David Gross of No Trace Camping, the company behind Michael Dowse’s Goon and his latest feature The F Word, which has its world premiere at Toronto International Film Festival (TIFF), adds: “Canada has gotten a lot better since the independent market got more difficult in 2008.
“We are very much like the US but we have a lot more soft money. As an indie it’s easier to be based here. We have stable tax credits that the banks will cashflow. We have A-list crews and we have cities that can double as any city in the US. For a small country, we have a sizeable amount of homegrown talent.”
Growing infrastructure
Toronto-based Don Carmody, who is in post on Paul WS Anderson’s epic Toronto-shot Pompeii and produced the Resident Evil and Silent Hill franchises, has shot all over the world but mostly in Canada on treaty co-productions.
He says infrastructure has “clearly grown” over the years and notes tax credits in Toronto and Montreal were enhanced three to four years ago to cover all spend. Meanwhile, the softening of the strong Canadian dollar has helped on US shoots.
Vancouver-based White Noise producer Shawn Williamson points out the advantages of Canada’s deep crew base and British Columbia’s shared time zone with Los Angeles. “They shot 90% of The A-Team here,” he says. “I did The Company You Keep, which was set from the east coast to the west coast of the US but shot all in Vancouver.”
Studio Bron Animation sits on a large site outside Vancouver. “It makes sense shooting there,” says Bron managing director Aaron Gilbert. “We have a very mature tax-credit system in British Columbia. Some of the US states don’t have such attractive incentives. In Vancouver there’s a tremendous, deep, talented labour force.”
‘There is pride in the talent who stay in Canada or come back to make pictures’
Martin Katz, Academy of Canadian Cinema & Television
On the other side of the country, Pinewood Toronto Studios houses a 45,900 sq ft megastage - the only one of its kind in Canada - and a pivotal moment for the studio came when it landed Sony’s Total Recall shoot. But the business plan very much involves Canadian shoots, says vice-president of international sales Eoin Egan. “We work with their rates because they cannot pay US studio rates.”
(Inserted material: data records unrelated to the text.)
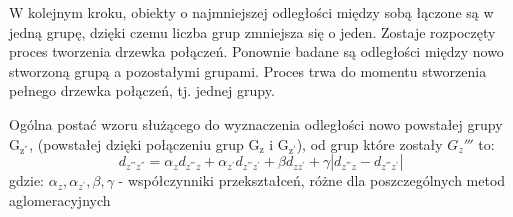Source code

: \documentclass[12pt,a4paper]{report}
\begin{document}
W kolejnym kroku, obiekty o najmniejszej odległości między sobą łączone są w jedną grupę, dzięki czemu liczba grup zmniejsza się o jeden. Zostaje rozpoczęty proces tworzenia drzewka połączeń. Ponownie badane są odległości między nowo stworzoną grupą a pozostałymi grupami. Proces trwa do momentu stworzenia pełnego drzewka połączeń, tj. jednej grupy. 


Ogólna postać wzoru służącego do wyznaczenia odległości nowo powstałej grupy $\mathrm{G_{z^{''}}}$, (powstałej dzięki połączeniu grup $\mathrm{G_{z}}$ i $\mathrm{G_{z^{'}}}$), od grup które zostały ${G_z{'''}}$ to:
$$
d_{z^{'''}z^{''}}=\alpha_{z}d_{z^{'''}z} + \alpha_{z^{'}}d_{z^{'''}z^{'}} + \beta d_{zz^{'}} + \gamma|d_{z^{'''}z} - d_{z^{'''}z^{'}}| 
$$
gdzie:
$\alpha_{z},\alpha_{z^{'}}, \beta, \gamma$ - współczynniki przekształceń, różne dla poszczególnych metod aglomeracyjnych
\end{document}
Every Canadian production wants to keep costs as low as possible, so qualifying for local backing is of the utmost importance. The NFB, run by government film commissioner and chairman Tom Perlmutter, is a “producer with money” that deploys a relatively small annual budget of $58m (c$60m). “We want to create engaging works that others cannot do because the risks are too great or it’s too controversial,” says Perlmutter.
On a far bigger scale there is Telefilm Canada, the country’s leading investor in local content. “Our mandate is to develop and promote the Canadian audiovisual industry in Canada and abroad,” says executive director Carolle Brabant. “We are present in all the value chain.”
The body administers two funds totalling $435m (c$450m): its own $97m (c$100m) Canada Feature Fund and a $339m (c$350m) allocation from the privately held Canada Media Fund. A new goal is to explore ties with Latin America.
The distribution debate
Telefilm’s mandate relates rather obliquely to the biggest talking point facing the industry today, namely the rise of powerhouse eOne following its $218m (c$225m) acquisition of Alliance in January 2013.
While there have been suggestions the corporate takeover has resulted in a monopoly that is bad for business, others insist it creates opportunities for a rival force to enter the fray.
At time of writing Serendipity Point head Robert Lantos, former Maple Pictures co-president Laurie May and former Alliance CEO Victor Loewy were being spoken of as possible candidates to launch a new company. And David Hudakoc and Michael Baker have just launched new arthouse distributor levelFILM.
Industry players say privately that eOne chairman Patrice Theroux and his team welcome more competition because it would remove the onus on them to almost single-handedly prop up the larger independent productions. It is now up to the existing distributors to assess whether or not they want to step up.
“We are looking for more opportunities so we will increase our volume if justified,” says Javi Hernandez, executive vice-president of Canadian distribution company VVS, whose 2013 theatrical releases include Olympus Has Fallen and Texas Chainsaw.
Hernandez believes VVS has the ability to handle broadly commercial fare, while Hussain Amarshi, who heads Mongrel Media, says his sweetspot is “quality films that straddle arthouse and commercial” such as - he hopes - forthcoming Coen brothers release Inside Llewyn Davis.
‘The Company You Keep was set from the east coast to the west coast of the US but shot all in Vancouver’
Shawn Williamson, producer
Meanwhile, Pascale Hébert of Remstar, which holds Canadian distribution rights to TIFF title Dallas Buyers Club, says the plan is to stay boutique.
D Films aims to increase its volume of sophisticated, star-driven commercial films such as The Paperboy from around six-eight titles in 2012 to 15-20 this year. “eOne is a tremendous company but we think there’s an opportunity for us to grow,” says head of acquisitions Michael Robson. “One company cannot do everything so we’re pretty excited to step up.”
The scramble for rights demonstrates the hunger for content across all platforms. On the digital side Netflix has become entrenched since it entered the market four years ago around the time Blockbuster disappeared.
The streaming service is affecting the way films are released and has deep ramifications for the TV landscape. “Canadian requirements for TV are very strict, but anything coming through the internet is not subject to regulations,” says Pierre Even of Montreal-based production company Item 7. “Now Netflix is broadcasting original series. For many people, House Of Cards was a red flag.”
The $3.3m (c$3.4bn) acquisition of broadcaster Astral by BCE, the media conglomerate parent company of Bell Media, was approved by regulators in late July and created a huge player in TV on condition that Bell invests heavily in Canadian TV and radio programming.
Home-grown talent
Returning to the theatrical arena, the confidence that ensues from an established generation of Canadian film-makers that includes the likes of David Cronenberg and Denys Arcand has inspired younger talents to emerge such as Denis Villeneuve, Jean-Marc Valleé, Xavier Dolan, Sarah Polley, Michael Dowse and Michael McGowan.
The breadth of Canadian talent has been evident at the world’s festivals for years and will be on full display in Toronto. Similarly, actors such as Ryan Gosling, Ryan Reynolds and Rachel McAdams can take their pick of the hottest scripts.
“There’s a great pool of actors that stay in Canada,” says producer Simone Urdl of The Film Farm, which is in post on Egoyan’s Ontario-shot Queen Of The Night starring Reynolds. “There are some fantastic Canadian actors in the US we all wish we could work with more, but you cannot begrudge anybody doing what they do.”